I had a look at your data and the analysis you have done. There is a clear evidence of non-normalcy in your data. I mean the variables you have do not follow normal distribution. Therefore parametric tests will not be valid. Hence, I advise you to analyze and present your results using non-parametric methods. If you are not that confident in statistics and you are conducting some research study requiring statistical analysis, I advise you get in touch with some experienced statistician to collaborate with you.
Thank you, that is very true my data is not normal distribution. I have done Wilcoxon Signed Ranks Test for one tail and two tail but i don't know how should i infer. I have attach file. please comment on it.
Your data shows values for the groups "MCT" and for "MET" and this for several "number of tasks" (100, 1000, 5000, and 10000).
The data within a group is unlikely to be sampled from a normal distributed variabe. However, it is not unlikely that such data was samples from a log-normal distribution. It the Shapiro-Wilks test is applied to the log values, no p-value is even close to any conventional level of significance. The smallest p-value, after Holm's correction for multiple testing, is 0.113.
Apart from testing the *data* I wonder what you want to analyze. The MET- and MCT values are highly correlated. Do you want to show that correlation? Or do you want to analyze that/how much MET- and MCT-values are systematically different (MET > MCT), and probably depends on the number of tasks? Or do you want to show that both values approximate some upper limit with increasing number of tasks, probably different limits or in a different speed? Do you have some model how MCT, MET and tasks should be related?
I attached diagrams showing log(MET) against log(MCT) for the different numbers of tasks and the normal-QQ plots of the residuals, once for all data and once for the data after the three "outliers" have been removed (just for illustration! you should think why these three values might be outliers and if they conceal or rather reveal important insights!).

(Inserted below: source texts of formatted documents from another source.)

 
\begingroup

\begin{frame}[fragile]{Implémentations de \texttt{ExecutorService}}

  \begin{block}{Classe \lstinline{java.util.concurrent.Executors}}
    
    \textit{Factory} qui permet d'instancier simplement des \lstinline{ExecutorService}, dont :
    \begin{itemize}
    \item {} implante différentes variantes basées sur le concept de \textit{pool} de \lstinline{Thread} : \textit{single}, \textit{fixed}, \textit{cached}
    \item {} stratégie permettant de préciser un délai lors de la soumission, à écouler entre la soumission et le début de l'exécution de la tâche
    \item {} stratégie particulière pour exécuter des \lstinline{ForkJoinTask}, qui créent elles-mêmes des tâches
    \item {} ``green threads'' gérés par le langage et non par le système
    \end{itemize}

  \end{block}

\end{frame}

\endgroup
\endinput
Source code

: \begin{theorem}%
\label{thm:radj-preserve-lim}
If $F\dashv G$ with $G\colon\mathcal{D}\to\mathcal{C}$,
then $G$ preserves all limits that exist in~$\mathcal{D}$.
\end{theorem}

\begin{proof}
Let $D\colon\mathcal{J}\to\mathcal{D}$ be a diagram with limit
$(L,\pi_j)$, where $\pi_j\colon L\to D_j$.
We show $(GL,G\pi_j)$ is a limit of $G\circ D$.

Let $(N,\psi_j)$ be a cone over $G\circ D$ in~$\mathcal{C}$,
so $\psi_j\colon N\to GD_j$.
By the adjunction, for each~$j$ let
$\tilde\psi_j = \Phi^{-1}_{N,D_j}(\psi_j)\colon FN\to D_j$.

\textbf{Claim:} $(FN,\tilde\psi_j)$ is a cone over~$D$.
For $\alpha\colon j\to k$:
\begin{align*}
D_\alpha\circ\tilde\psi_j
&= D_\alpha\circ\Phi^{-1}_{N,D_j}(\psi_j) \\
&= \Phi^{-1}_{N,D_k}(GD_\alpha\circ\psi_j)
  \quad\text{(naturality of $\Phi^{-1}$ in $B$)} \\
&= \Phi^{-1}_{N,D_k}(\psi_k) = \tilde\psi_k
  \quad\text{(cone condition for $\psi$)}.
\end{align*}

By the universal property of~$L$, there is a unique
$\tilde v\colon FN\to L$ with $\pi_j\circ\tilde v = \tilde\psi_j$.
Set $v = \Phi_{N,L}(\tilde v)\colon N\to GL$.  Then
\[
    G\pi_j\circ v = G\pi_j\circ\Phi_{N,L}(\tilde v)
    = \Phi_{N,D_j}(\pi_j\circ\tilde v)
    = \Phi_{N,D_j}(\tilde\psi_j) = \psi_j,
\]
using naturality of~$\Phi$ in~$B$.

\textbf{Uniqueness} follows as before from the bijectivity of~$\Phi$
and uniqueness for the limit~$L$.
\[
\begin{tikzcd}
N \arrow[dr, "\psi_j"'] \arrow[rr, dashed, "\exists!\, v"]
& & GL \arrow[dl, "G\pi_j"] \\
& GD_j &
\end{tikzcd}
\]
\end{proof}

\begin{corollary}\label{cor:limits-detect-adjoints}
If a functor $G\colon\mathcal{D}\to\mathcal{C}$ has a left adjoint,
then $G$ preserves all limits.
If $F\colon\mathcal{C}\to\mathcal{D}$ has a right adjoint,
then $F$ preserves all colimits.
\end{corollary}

Thank you for quick reply. I do not know much about all this. I have just start reading statistics, because I have submitted a paper in journal, where I compared my result using average of the above data set, and shown graphs(file is attached). They have asked me (In the simulations, the authors average over 10 trials. This can be sufficient or not, depending on the randomness of simulation parameters. Therefore, confidence intervals are of paramount importance to take any conclusion from the results.)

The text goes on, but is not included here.